Senate Bill 141, the update of South Dakota child support laws delayed last month by misguided anti-child-support activists, comes before Senate Judiciary tomorrow (Tuesday) morning at 8 a.m. Expect supporters to present some basic math on how SB 141 works.
I’ve run the numbers and discovered the following facts about how SB 141 affects the child support table:
- Two separated parents making net monthly income of $1,050 or less (that’s $12,600 or less a year) see their child support obligation drop. SB 141 decreases the child support obligation for the poorest parents of two or more children by over 70%.
- Since July 2009, when South Dakota last updated the child support formula, the Consumer Price Index has increased 10.73%
- SB 141 imposes a 10.73% increase on child support obligation on no parents making less than $22,151 a month ($265,812 per year).
- There are two exceptions to that statement, one based on two inverted digits in the current table, one based on two inverted digits in SB 141, which I have pointed out to Senator Rusch in hopes of a correcting amendment in committee tomorrow.
- The average increase across all income brackets under $20K ranges from 2.72% for parents of six children to 3.31% for parents of one child.
- The current table caps child support obligations beyond the $20K bracket. that means parents with monthly net of $21K, $25K, $50K, and so on have the same child support dollar obligation as parents making $20K. SB 141 raises the cap bracket to $30K.
- Parents making more than $20K thus see larger increases than parents making less.
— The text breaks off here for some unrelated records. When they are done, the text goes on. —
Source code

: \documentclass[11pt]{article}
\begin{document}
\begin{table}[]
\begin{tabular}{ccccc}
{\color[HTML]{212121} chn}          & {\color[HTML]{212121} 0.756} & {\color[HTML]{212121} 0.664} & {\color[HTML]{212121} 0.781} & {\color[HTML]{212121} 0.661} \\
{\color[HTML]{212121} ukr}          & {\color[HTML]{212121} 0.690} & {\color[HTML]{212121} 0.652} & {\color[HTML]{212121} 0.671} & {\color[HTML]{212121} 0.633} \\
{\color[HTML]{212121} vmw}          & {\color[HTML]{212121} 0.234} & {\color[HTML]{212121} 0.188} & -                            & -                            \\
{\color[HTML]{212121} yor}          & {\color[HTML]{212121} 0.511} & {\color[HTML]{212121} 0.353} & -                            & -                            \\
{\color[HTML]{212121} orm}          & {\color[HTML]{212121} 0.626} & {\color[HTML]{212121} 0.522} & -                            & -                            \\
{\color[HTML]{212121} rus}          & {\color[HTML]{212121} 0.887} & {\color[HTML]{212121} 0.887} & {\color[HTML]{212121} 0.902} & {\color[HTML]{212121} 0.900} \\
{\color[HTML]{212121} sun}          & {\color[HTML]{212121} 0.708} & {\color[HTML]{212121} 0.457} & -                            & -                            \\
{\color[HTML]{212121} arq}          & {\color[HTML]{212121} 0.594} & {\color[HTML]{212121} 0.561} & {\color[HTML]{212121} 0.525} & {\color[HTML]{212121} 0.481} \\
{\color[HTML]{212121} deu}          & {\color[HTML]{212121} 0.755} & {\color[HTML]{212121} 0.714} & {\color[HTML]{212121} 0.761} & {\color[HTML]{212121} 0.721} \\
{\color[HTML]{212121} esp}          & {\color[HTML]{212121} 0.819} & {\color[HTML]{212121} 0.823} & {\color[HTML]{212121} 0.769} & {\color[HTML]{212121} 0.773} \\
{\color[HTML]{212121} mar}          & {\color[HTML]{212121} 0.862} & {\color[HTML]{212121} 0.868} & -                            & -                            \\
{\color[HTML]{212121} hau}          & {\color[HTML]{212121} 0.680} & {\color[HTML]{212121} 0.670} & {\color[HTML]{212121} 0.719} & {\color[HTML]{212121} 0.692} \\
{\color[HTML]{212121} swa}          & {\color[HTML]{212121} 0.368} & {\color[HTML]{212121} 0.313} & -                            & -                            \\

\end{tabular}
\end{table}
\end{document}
The average increase in monthly child support obligation for parents netting $20,001–$30,000 a month ranges from 22.29% among parents of five children to 23.01% for parents of three children.
- If we average figures for parents netting $2,000 or less a month ($24,000 or less a year), SB 141 lowers the share of net monthly income obliged to chld support.
- For parents of one child in that income range, the share drops from 24.34% of monthly net to 23.41%.
- For parents of three children in that income range, the share drops from 38.57% to 34.80%.
- Almost no parents jointly making less than $3,200 a month ($38,400 a year) see SB 141 increase their child support obligation as a share of their net income by more than half a percentage point.
As made clear in the Child Support Commission’s December 2016 report, SB 141’s changes are based on objective economic analysis. As shown by the numbers above, the new formula spares many parents the full cost-of-living adjustment that a straight reading of the Consumer Price Index would justify.